Sin quitar la mirada a la pantalla de mi primer celular, distraído del tránsito y el detino, llegaba caminando apresurado a la esquina sintiendo de repente un gusto extraño en la boca como si masticara un caramelo de metal fundido, queriéndomelo quitar instintivamente con la lengua con un efecto contrario, pegándoseme esa sustancia fría por las encías hasta la última muela. Esa sensación alcanzó el paladar y luego cerró mi garganta entrecortando la respiración. Mientras mis piernas seguían avanzando, mi cuerpo entraba en un pozo de baja presión previo al desmayo, y ya con un pie en la calle llegó por detrás a mis oídos un grito agudo suficiente para detenerme en seco, mareado y confundido evitando así ser atropellado por un colectivo que no disminuyó su velocidad en ningún momento. El espejo retrovisor del bólido impactó en mi rostro rompiéndome el pómulo izquierdo.
Caí sobre el cemento de la calle y quedé tendido envuelto de dolor viendo destellos de luces pequeñas volar frente a mis ojos cerrados. A pesar de todo, aún así, comprendí la voz finita de una pequeña niña que me habló al oído. “Hola. ¿Estás bien? Ya están llamando a una ambulancia. Hace tiempo pregunté qué te había sucedido. Primero dijeron que habías enfermado pero luego mi papá me dijo la verdad. Supe que el accidente iba a ser este día. Te vengo siguiendo durante algunas horas. Te ibas a morir, sabes.

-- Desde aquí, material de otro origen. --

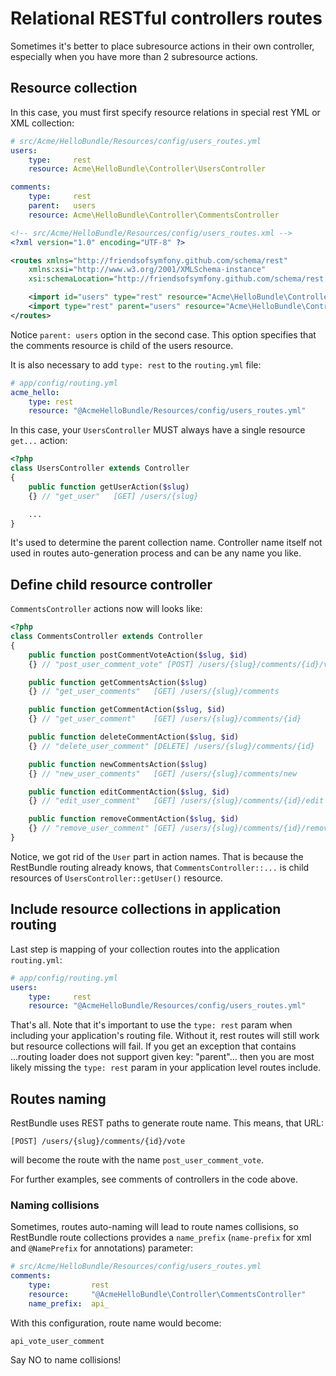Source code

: Relational RESTful controllers routes
=====================================

Sometimes it's better to place subresource actions in their own controller, especially when
you have more than 2 subresource actions.

## Resource collection

In this case, you must first specify resource relations in special rest YML or XML collection:

```yaml
# src/Acme/HelloBundle/Resources/config/users_routes.yml
users:
    type:     rest
    resource: Acme\HelloBundle\Controller\UsersController

comments:
    type:     rest
    parent:   users
    resource: Acme\HelloBundle\Controller\CommentsController
```

```xml
<!-- src/Acme/HelloBundle/Resources/config/users_routes.xml -->
<?xml version="1.0" encoding="UTF-8" ?>

<routes xmlns="http://friendsofsymfony.github.com/schema/rest"
    xmlns:xsi="http://www.w3.org/2001/XMLSchema-instance"
    xsi:schemaLocation="http://friendsofsymfony.github.com/schema/rest https://raw.github.com/FriendsOfSymfony/FOSRestBundle/master/Resources/config/schema/routing/rest_routing-1.0.xsd">

    <import id="users" type="rest" resource="Acme\HelloBundle\Controller\UsersController" />
    <import type="rest" parent="users" resource="Acme\HelloBundle\Controller\CommentsController" />
</routes>
```

Notice ``parent: users`` option in the second case. This option specifies that the comments resource
is child of the users resource.

It is also necessary to add ``type: rest`` to the ``routing.yml`` file:

```yaml
# app/config/routing.yml
acme_hello:
    type: rest
    resource: "@AcmeHelloBundle/Resources/config/users_routes.yml"
```

In this case, your ``UsersController`` MUST always have a single resource ``get...`` action:

```php
<?php
class UsersController extends Controller
{
    public function getUserAction($slug)
    {} // "get_user"   [GET] /users/{slug}

    ...
}
```

It's used to determine the parent collection name. Controller name itself not used in routes
auto-generation process and can be any name you like.

## Define child resource controller

``CommentsController`` actions now will looks like:

```php
<?php
class CommentsController extends Controller
{
    public function postCommentVoteAction($slug, $id)
    {} // "post_user_comment_vote" [POST] /users/{slug}/comments/{id}/vote

    public function getCommentsAction($slug)
    {} // "get_user_comments"   [GET] /users/{slug}/comments

    public function getCommentAction($slug, $id)
    {} // "get_user_comment"    [GET] /users/{slug}/comments/{id}

    public function deleteCommentAction($slug, $id)
    {} // "delete_user_comment" [DELETE] /users/{slug}/comments/{id}

    public function newCommentsAction($slug)
    {} // "new_user_comments"   [GET] /users/{slug}/comments/new

    public function editCommentAction($slug, $id)
    {} // "edit_user_comment"   [GET] /users/{slug}/comments/{id}/edit

    public function removeCommentAction($slug, $id)
    {} // "remove_user_comment" [GET] /users/{slug}/comments/{id}/remove
}
```

Notice, we got rid of the ``User`` part in action names. That is because the RestBundle routing
already knows, that ``CommentsController::...`` is child resources of ``UsersController::getUser()``
resource.

## Include resource collections in application routing

Last step is mapping of your collection routes into the application ``routing.yml``:

```yaml
# app/config/routing.yml
users:
    type:     rest
    resource: "@AcmeHelloBundle/Resources/config/users_routes.yml"
```

That's all. Note that it's important to use the ``type: rest`` param when including your application's
routing file. Without it, rest routes will still work but resource collections will fail. If you get an
exception that contains ...routing loader does not support given key: "parent"... then you are most likely missing
the ``type: rest`` param in your application level routes include.

## Routes naming

RestBundle uses REST paths to generate route name. This means, that URL:

    [POST] /users/{slug}/comments/{id}/vote

will become the route with the name ``post_user_comment_vote``.

For further examples, see comments of controllers in the code above.

### Naming collisions

Sometimes, routes auto-naming will lead to route names collisions, so RestBundle route
collections provides a ``name_prefix`` (``name-prefix`` for xml and ``@NamePrefix`` for
annotations) parameter:

```yaml
# src/Acme/HelloBundle/Resources/config/users_routes.yml
comments:
    type:         rest
    resource:     "@AcmeHelloBundle\Controller\CommentsController"
    name_prefix:  api_
```

With this configuration, route name would become:

    api_vote_user_comment

Say NO to name collisions!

Vi un montón de fotos tuyas en tu computadora vieja y memoricé tu rostro. La abuela a veces me deja jugar también en tu compu. Yo nunca te conocí por eso vine a salvarte. ¿Estoy hablando mucho? Hoy cumplo siete años pero no acá ¿Entendes? Hasta entonces no sabré que te salvé, ni nadie. Va a ser un secreto. El día de mi cumpleaños hablaremos. Tu presencia será el mejor regalo. No quiero otra cosa. Me verás dentro de un montón de años pero yo en un abrir de ojos. Cuidate tío, porfa”.
La vi. Su cara blanca y su pelo rubio. De su boca había salido un grito que evitó que el bólido me diera de lleno al cuerpo. Una sonrisa se dibujaba en sus labios. Era apenas una niña con aire familiar arrodillada en el asfalto con las palmas de las manos en sus muslos, reclinada hacia adelante, mirándome, en muecas no muy distintos a los de un juego, observando mis gestos asegurándose que le haya comprendido sus palabritas. De modo involuntario mis ojos comenzaron a cerrarse nuevamente y la distinguí levantarse y saludarme con algunas palabras más. Otras personas llegaron para auxiliarme. Mientras ella se despedía me sentí flotar en el aire atravesando la ciudad y viajar por los campos a gran velocidad. En el momento que los médicos llegaron ya estaba inconsciente.
Los años transcurrieron de aquella tarde. Y en verdad siempre dudé un poco, pero sólo un poco. A medida que mi sobrina crecía se le parecía más a mi recuerdo, a aquella niña que evitó que me atropellaran en las calles de Rosario. Y a sus cinco años ya no había duda. Era ella. Tan igual a ese rostro que vi al abrir los ojos tendido en el asfalto, y esa dulce voz que relaja los nervios. ¿Cómo descargar mi ansiedad? A quién contárselo. Cómo contarlo. Descifrando el caso, analizando las probabilidades de que hubiera sucedido. Mis días de trabajo, mis fines de semana, día a día con la vista perdida pensando en quince años atrás cuando me salvaron sólo con un grito.
Y llegó el 12 de julio de las siete velitas. Me mantuve alejado del pastel. Ella estuvo muy seria durante el cántico de sus familiares y algunos amiguitos del colegio. Los aplausos aturdieron el recinto y cerrando sus ojos pareció concentrarse y pensar por unos segundos. Sus cejas se arquearon y sus gestos parecieron preocupados mientras soplaba las velas encendidas. Sentí de repente aquel sabor metálico en mi boca y una suave vibración en las paredes similar al paso cercano de un tren.
Ella abrió sus ojos y con aire de preocupación apresurada levantó la mirada buscando mi cara entre todos los invitados. Me encontró, y con sus ojitos al borde del llanto me sonrió.